I always wanted to be a hummingbird; I wanted to be vibrant and flitty. But I have since come to realise that I’m in fact an owl. The time when I wanted to be a hummingbird, I was actually quite insecure and didn’t know where I wanted to be. I’ve recently started doing a lot of owls because I realise that I feel more comfortable as an observer and a silent witness.
How do you decide on which colours to use in your art?
I don’t consciously decide it I suppose. I genuinely believe that I see in turquoise and purple! Sometimes I’ll set a palette up, say if I was to paint a tiger, and instead of going towards the oranges, I’ll go straight to turquoise or navy blue. I’ve been told they are quite healing colours. I find colour uplifting, especially since we live in such a grey environment. I enjoy being around colour and celebrating the natural colours in animals as well.
What colours do you resonate the most with?
Turquoise and you know that really toxic yellowy-green colour? I find it can be the opposite to how I’m feeling on the inside. I don’t tend to feel comfortable with dark colours, so I wonder if the colour counteracts what I’m feeling inside. A colour can communicate what I want to say to the world, without having to verbally say it.
If you were to describe your work as an emotion what would it be?
I’d say it’s a mixture of; dynamic, vibrant, engaging and fun. It has its own personality and energy, which is part of me because I created it. But I wouldn’t say I’m the loudest person at the party. It could be described as extravert, and even though it’s my voice because I am connected to it, I would say I’m more of an introvert – which is ironic!
Sometimes you can feel stuck as an artist, and it’s not really about being stuck, it’s about getting it out, so you can move on. It’s about the process.

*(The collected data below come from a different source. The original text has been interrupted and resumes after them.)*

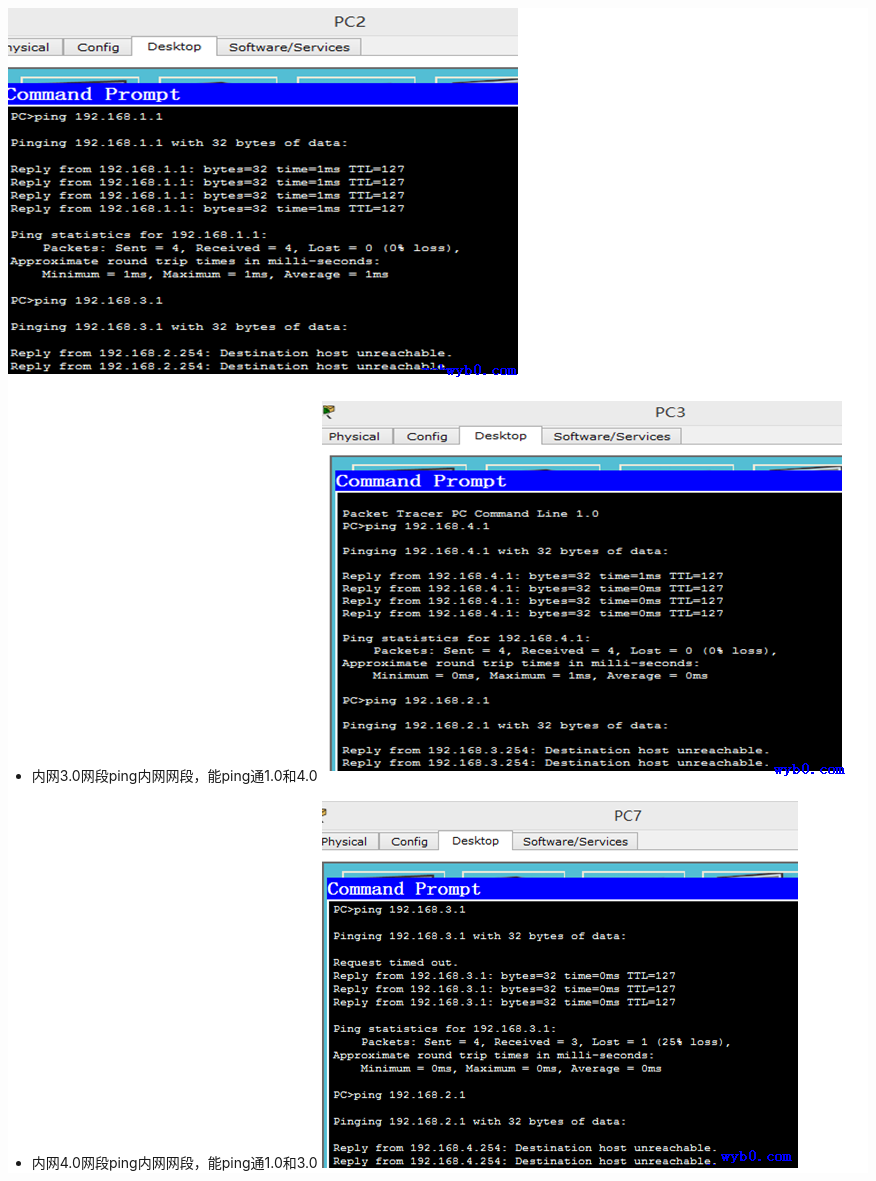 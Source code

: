 ![测试3](/img/post/enterprise_network_test3.png)

* 内网3.0网段ping内网网段，能ping通1.0和4.0
![测试4](/img/post/enterprise_network_test4.png)

* 内网4.0网段ping内网网段，能ping通1.0和3.0
![测试5](/img/post/enterprise_network_test5.png)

What’s your proudest piece so far?
I don’t feel a massive attachment to my work, so I feel comfortable selling it. I have more of an attachment to the process than the actual finished piece. I consider them (the animals) to have little lives. Each time I do art, I’m creating a new life, so I’m happy for that little life to go on to live somewhere else. Although, there is one piece that I will never sell and it’s an owl that I did about 5 years ago. It has this crooked head and looks so caring. It means a lot to me.

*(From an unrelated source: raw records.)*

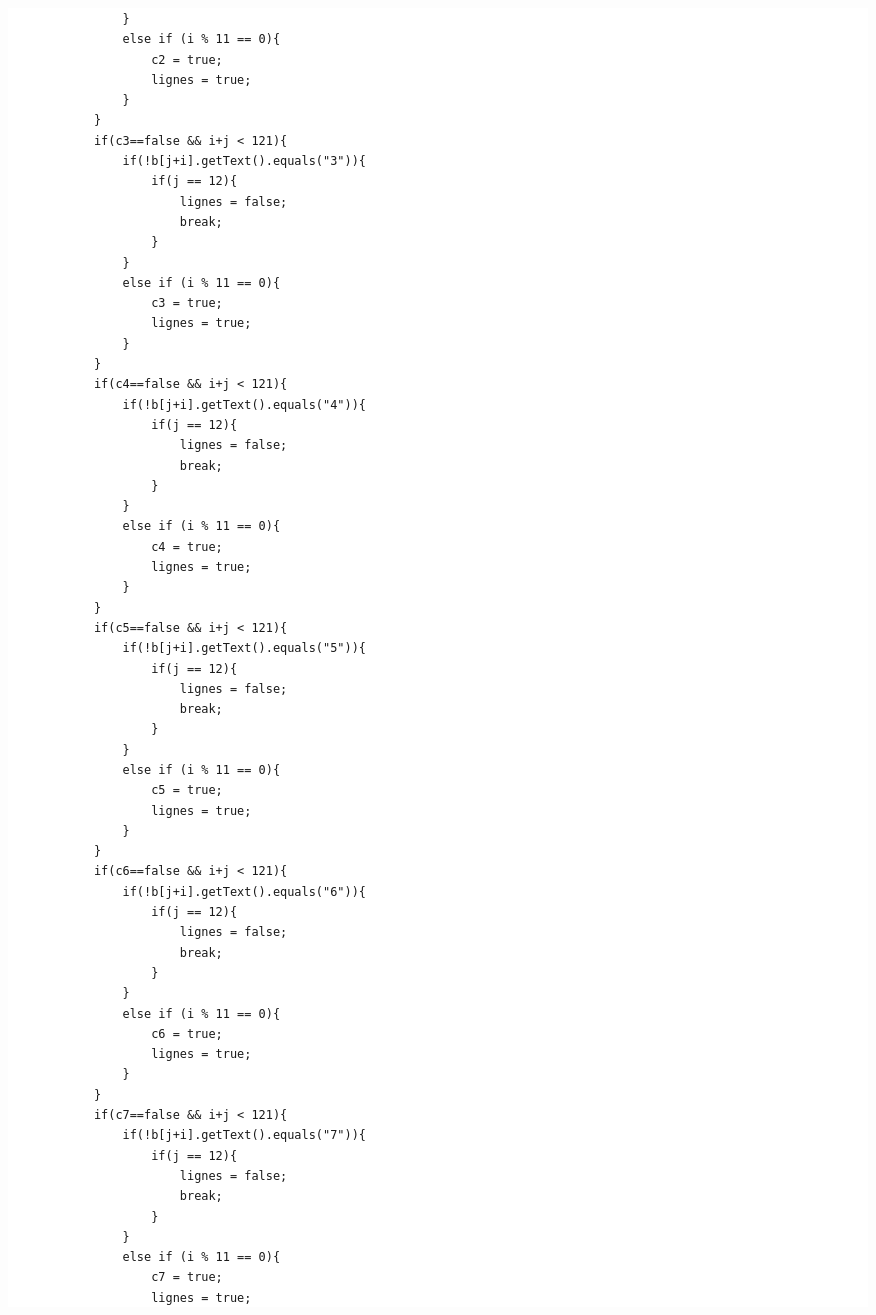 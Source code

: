 					}
					else if (i % 11 == 0){
						c2 = true;
						lignes = true;
					}
				}
				if(c3==false && i+j < 121){
					if(!b[j+i].getText().equals("3")){
						if(j == 12){
							lignes = false;
							break;
						}
					}
					else if (i % 11 == 0){
						c3 = true;
						lignes = true;
					}
				}
				if(c4==false && i+j < 121){
					if(!b[j+i].getText().equals("4")){
						if(j == 12){
							lignes = false;
							break;
						}
					}
					else if (i % 11 == 0){
						c4 = true;
						lignes = true;
					}
				}
				if(c5==false && i+j < 121){
					if(!b[j+i].getText().equals("5")){
						if(j == 12){
							lignes = false;
							break;
						}
					}
					else if (i % 11 == 0){
						c5 = true;
						lignes = true;
					}
				}
				if(c6==false && i+j < 121){
					if(!b[j+i].getText().equals("6")){
						if(j == 12){
							lignes = false;
							break;
						}
					}
					else if (i % 11 == 0){
						c6 = true;
						lignes = true;
					}
				}
				if(c7==false && i+j < 121){
					if(!b[j+i].getText().equals("7")){
						if(j == 12){
							lignes = false;
							break;
						}
					}
					else if (i % 11 == 0){
						c7 = true;
						lignes = true;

Do you have a vision for your art?
I know that I need to be painting for my own mental wellbeing, because art has gotten me through some tough times. I feel privileged to know that I have my tool for difficult times. I’d like to get looser and play a bit more. I do feel a bit scared about going away from a final finished piece of an animal, but then maybe I need to explore that fear. That’s actually made me think now!
I’d like to exhibit more, and I’d like my work to have more of a social commentary. I’m going into art therapy work, youth justice and mental health so I hope that my work is a platform for exploring social issues or maybe my own personal struggles with anxiety.

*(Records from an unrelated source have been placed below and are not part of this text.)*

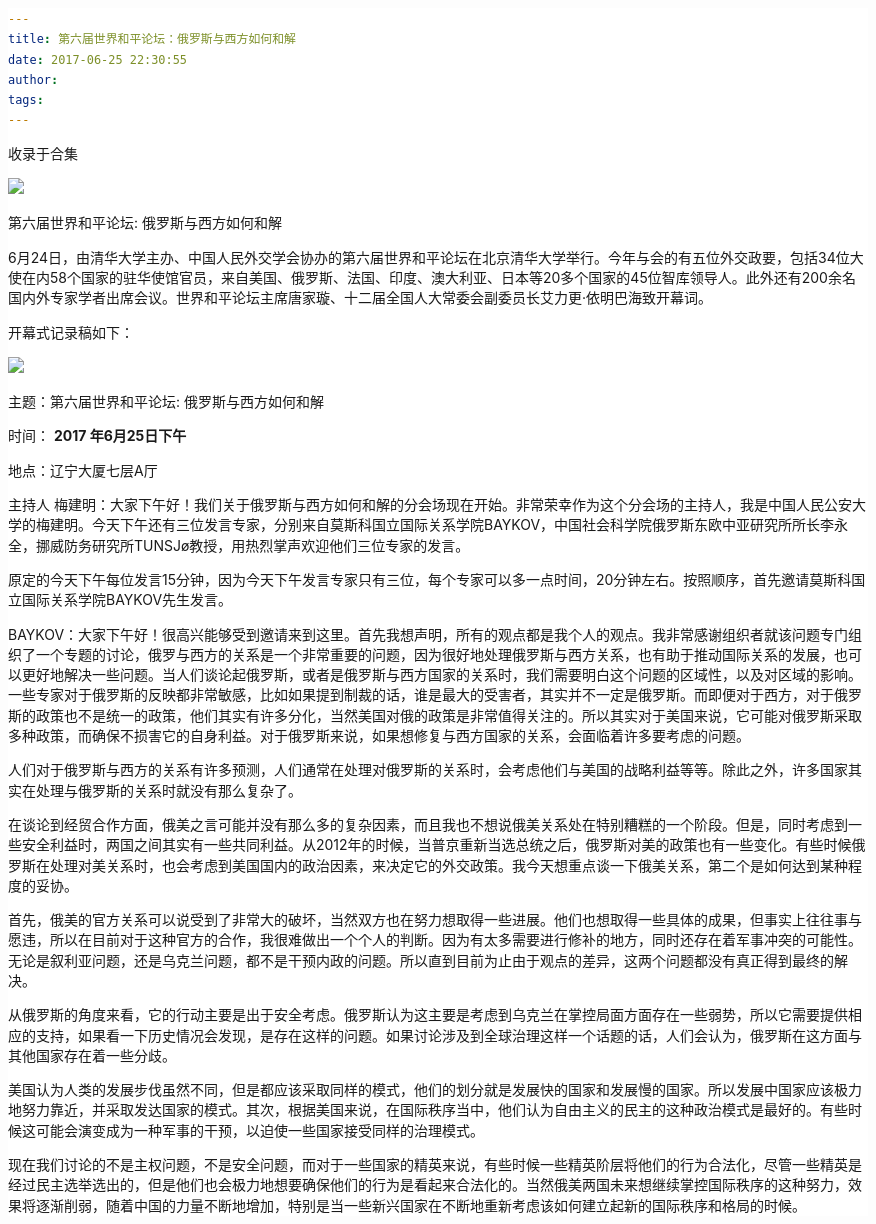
 ```yaml
---
title: 第六届世界和平论坛：俄罗斯与西方如何和解
date: 2017-06-25 22:30:55
author: 
tags: 
---
```



收录于合集

![](/images/4170/2.png)

第六届世界和平论坛: 俄罗斯与西方如何和解

  

6月24日，由清华大学主办、中国人民外交学会协办的第六届世界和平论坛在北京清华大学举行。今年与会的有五位外交政要，包括34位大使在内58个国家的驻华使馆官员，来自美国、俄罗斯、法国、印度、澳大利亚、日本等20多个国家的45位智库领导人。此外还有200余名国内外专家学者出席会议。世界和平论坛主席唐家璇、十二届全国人大常委会副委员长艾力更·依明巴海致开幕词。

开幕式记录稿如下：

![](/images/4170/3.gif)

主题：第六届世界和平论坛: 俄罗斯与西方如何和解  

时间： **2017 年6月25日下午**

地点：辽宁大厦七层A厅

  

主持人
梅建明：大家下午好！我们关于俄罗斯与西方如何和解的分会场现在开始。非常荣幸作为这个分会场的主持人，我是中国人民公安大学的梅建明。今天下午还有三位发言专家，分别来自莫斯科国立国际关系学院BAYKOV，中国社会科学院俄罗斯东欧中亚研究所所长李永全，挪威防务研究所TUNSJø教授，用热烈掌声欢迎他们三位专家的发言。  

原定的今天下午每位发言15分钟，因为今天下午发言专家只有三位，每个专家可以多一点时间，20分钟左右。按照顺序，首先邀请莫斯科国立国际关系学院BAYKOV先生发言。

BAYKOV：大家下午好！很高兴能够受到邀请来到这里。首先我想声明，所有的观点都是我个人的观点。我非常感谢组织者就该问题专门组织了一个专题的讨论，俄罗与西方的关系是一个非常重要的问题，因为很好地处理俄罗斯与西方关系，也有助于推动国际关系的发展，也可以更好地解决一些问题。当人们谈论起俄罗斯，或者是俄罗斯与西方国家的关系时，我们需要明白这个问题的区域性，以及对区域的影响。一些专家对于俄罗斯的反映都非常敏感，比如如果提到制裁的话，谁是最大的受害者，其实并不一定是俄罗斯。而即便对于西方，对于俄罗斯的政策也不是统一的政策，他们其实有许多分化，当然美国对俄的政策是非常值得关注的。所以其实对于美国来说，它可能对俄罗斯采取多种政策，而确保不损害它的自身利益。对于俄罗斯来说，如果想修复与西方国家的关系，会面临着许多要考虑的问题。

人们对于俄罗斯与西方的关系有许多预测，人们通常在处理对俄罗斯的关系时，会考虑他们与美国的战略利益等等。除此之外，许多国家其实在处理与俄罗斯的关系时就没有那么复杂了。

在谈论到经贸合作方面，俄美之言可能并没有那么多的复杂因素，而且我也不想说俄美关系处在特别糟糕的一个阶段。但是，同时考虑到一些安全利益时，两国之间其实有一些共同利益。从2012年的时候，当普京重新当选总统之后，俄罗斯对美的政策也有一些变化。有些时候俄罗斯在处理对美关系时，也会考虑到美国国内的政治因素，来决定它的外交政策。我今天想重点谈一下俄美关系，第二个是如何达到某种程度的妥协。

首先，俄美的官方关系可以说受到了非常大的破坏，当然双方也在努力想取得一些进展。他们也想取得一些具体的成果，但事实上往往事与愿违，所以在目前对于这种官方的合作，我很难做出一个个人的判断。因为有太多需要进行修补的地方，同时还存在着军事冲突的可能性。无论是叙利亚问题，还是乌克兰问题，都不是干预内政的问题。所以直到目前为止由于观点的差异，这两个问题都没有真正得到最终的解决。

从俄罗斯的角度来看，它的行动主要是出于安全考虑。俄罗斯认为这主要是考虑到乌克兰在掌控局面方面存在一些弱势，所以它需要提供相应的支持，如果看一下历史情况会发现，是存在这样的问题。如果讨论涉及到全球治理这样一个话题的话，人们会认为，俄罗斯在这方面与其他国家存在着一些分歧。

美国认为人类的发展步伐虽然不同，但是都应该采取同样的模式，他们的划分就是发展快的国家和发展慢的国家。所以发展中国家应该极力地努力靠近，并采取发达国家的模式。其次，根据美国来说，在国际秩序当中，他们认为自由主义的民主的这种政治模式是最好的。有些时候这可能会演变成为一种军事的干预，以迫使一些国家接受同样的治理模式。

现在我们讨论的不是主权问题，不是安全问题，而对于一些国家的精英来说，有些时候一些精英阶层将他们的行为合法化，尽管一些精英是经过民主选举选出的，但是他们也会极力地想要确保他们的行为是看起来合法化的。当然俄美两国未来想继续掌控国际秩序的这种努力，效果将逐渐削弱，随着中国的力量不断地增加，特别是当一些新兴国家在不断地重新考虑该如何建立起新的国际秩序和格局的时候。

I want to work with people to harness their own creativity and help them in a way that it’s helped me. I’m more amazed and inspired with art’s ability to heal. My dream isn’t necessarily to get stuff in galleries, I do it for myself because I want to be in a position where I can help other people. If I neglected my art I wouldn’t be able to.
What can we look out for?
I have an exhibition coming up in Clapton at Dialogue, which is a café and events space. I’ve also just moved into my brand new studio which I’m really excited about! I’ve also submitted one of my pieces to a summer exhibition. I’m keen to get in with more art fairs in London and exhibitions, and I’ve also got my solo exhibition coming up in May.
Where you can find Anna ..
Fun & random..
Summer. You’re outside and it’s sunny and bright. I don’t like the greyness of winter!
How do you find peace living in the hustle and bustle?
- Having my own sanctuary (art and yoga)
- Meditation and mindfulness
- I also go to the London Buddhist centre and practise 5 rhythms
A few things that make you smile and happy
- My cat Kingston (but he’s annoying because he always meows!)